-- MATERIAL FOR THIS TASK follows --
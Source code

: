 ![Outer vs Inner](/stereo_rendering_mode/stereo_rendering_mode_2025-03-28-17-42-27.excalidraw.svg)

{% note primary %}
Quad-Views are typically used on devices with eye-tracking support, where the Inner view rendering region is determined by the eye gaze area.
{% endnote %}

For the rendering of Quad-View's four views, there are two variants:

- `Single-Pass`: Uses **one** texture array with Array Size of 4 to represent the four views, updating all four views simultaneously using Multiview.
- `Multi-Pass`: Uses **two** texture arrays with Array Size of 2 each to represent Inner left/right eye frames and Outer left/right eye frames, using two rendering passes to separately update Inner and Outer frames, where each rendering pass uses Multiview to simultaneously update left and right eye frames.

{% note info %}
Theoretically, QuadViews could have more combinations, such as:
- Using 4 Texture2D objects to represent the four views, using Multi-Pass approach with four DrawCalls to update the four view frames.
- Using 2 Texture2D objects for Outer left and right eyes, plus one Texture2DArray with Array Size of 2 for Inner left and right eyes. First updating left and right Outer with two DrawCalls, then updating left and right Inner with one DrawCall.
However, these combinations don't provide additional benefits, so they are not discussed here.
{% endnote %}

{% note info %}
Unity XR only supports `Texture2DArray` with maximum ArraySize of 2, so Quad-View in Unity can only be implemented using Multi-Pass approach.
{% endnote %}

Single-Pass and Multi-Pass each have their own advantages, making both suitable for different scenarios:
-- MATERIAL FOR THIS TASK concluded --
▶ **AIM OF THE EXERCISE**: Word for word, restate the listing above from its first line to the line with "simultaneously using Multiview.", keeping both.

▶ **OUTPUT OF THE EXERCISE**:
Source code

: ![Outer vs Inner](/stereo_rendering_mode/stereo_rendering_mode_2025-03-28-17-42-27.excalidraw.svg)

{% note primary %}
Quad-Views are typically used on devices with eye-tracking support, where the Inner view rendering region is determined by the eye gaze area.
{% endnote %}

For the rendering of Quad-View's four views, there are two variants:

- `Single-Pass`: Uses **one** texture array with Array Size of 4 to represent the four views, updating all four views simultaneously using Multiview.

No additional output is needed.